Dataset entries
──────────────────────────────

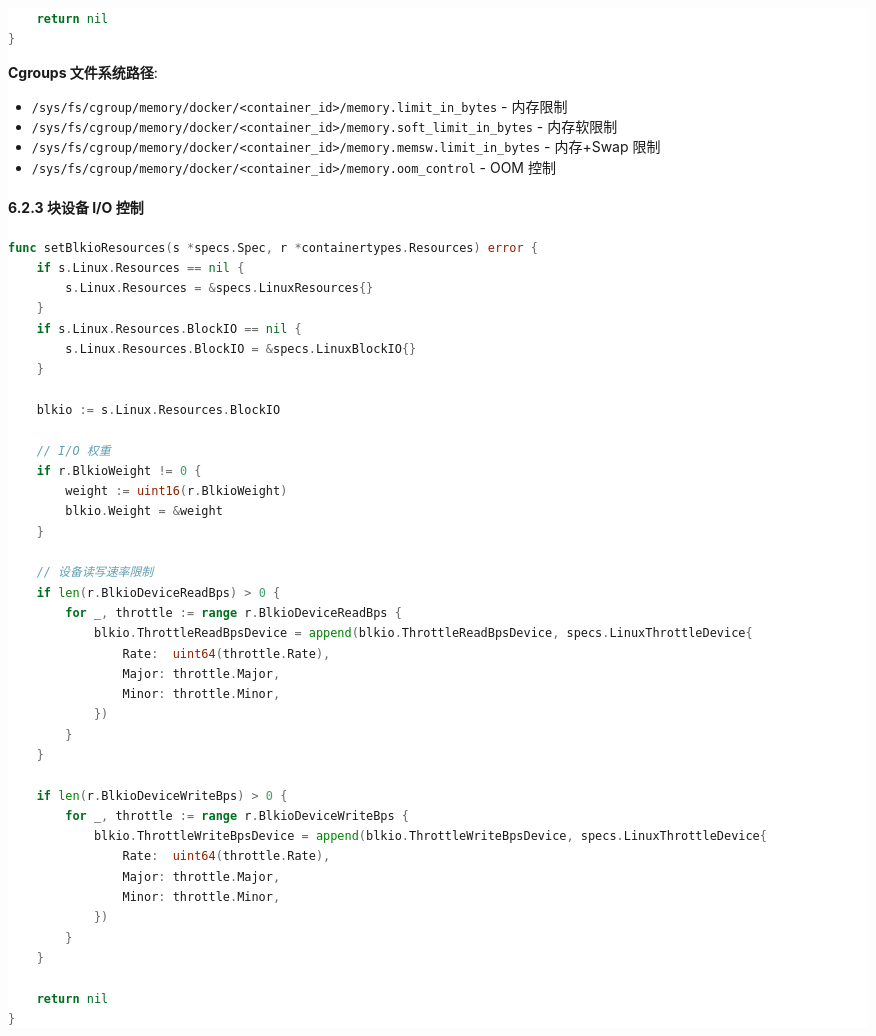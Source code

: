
 ```go
    return nil
}
```

**Cgroups 文件系统路径**:

- `/sys/fs/cgroup/memory/docker/<container_id>/memory.limit_in_bytes` - 内存限制
- `/sys/fs/cgroup/memory/docker/<container_id>/memory.soft_limit_in_bytes` - 内存软限制
- `/sys/fs/cgroup/memory/docker/<container_id>/memory.memsw.limit_in_bytes` - 内存+Swap 限制
- `/sys/fs/cgroup/memory/docker/<container_id>/memory.oom_control` - OOM 控制

#### 6.2.3 块设备 I/O 控制

```go
func setBlkioResources(s *specs.Spec, r *containertypes.Resources) error {
    if s.Linux.Resources == nil {
        s.Linux.Resources = &specs.LinuxResources{}
    }
    if s.Linux.Resources.BlockIO == nil {
        s.Linux.Resources.BlockIO = &specs.LinuxBlockIO{}
    }
    
    blkio := s.Linux.Resources.BlockIO
    
    // I/O 权重
    if r.BlkioWeight != 0 {
        weight := uint16(r.BlkioWeight)
        blkio.Weight = &weight
    }
    
    // 设备读写速率限制
    if len(r.BlkioDeviceReadBps) > 0 {
        for _, throttle := range r.BlkioDeviceReadBps {
            blkio.ThrottleReadBpsDevice = append(blkio.ThrottleReadBpsDevice, specs.LinuxThrottleDevice{
                Rate:  uint64(throttle.Rate),
                Major: throttle.Major,
                Minor: throttle.Minor,
            })
        }
    }
    
    if len(r.BlkioDeviceWriteBps) > 0 {
        for _, throttle := range r.BlkioDeviceWriteBps {
            blkio.ThrottleWriteBpsDevice = append(blkio.ThrottleWriteBpsDevice, specs.LinuxThrottleDevice{
                Rate:  uint64(throttle.Rate),
                Major: throttle.Major,
                Minor: throttle.Minor,
            })
        }
    }
    
    return nil
}
```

──────────────────────────────

• _Task directions_
Each line in the records that carries "LinuxThrottleDevice" must be copied out.

• _Reply_
            blkio.ThrottleReadBpsDevice = append(blkio.ThrottleReadBpsDevice, specs.LinuxThrottleDevice{
            blkio.ThrottleWriteBpsDevice = append(blkio.ThrottleWriteBpsDevice, specs.LinuxThrottleDevice{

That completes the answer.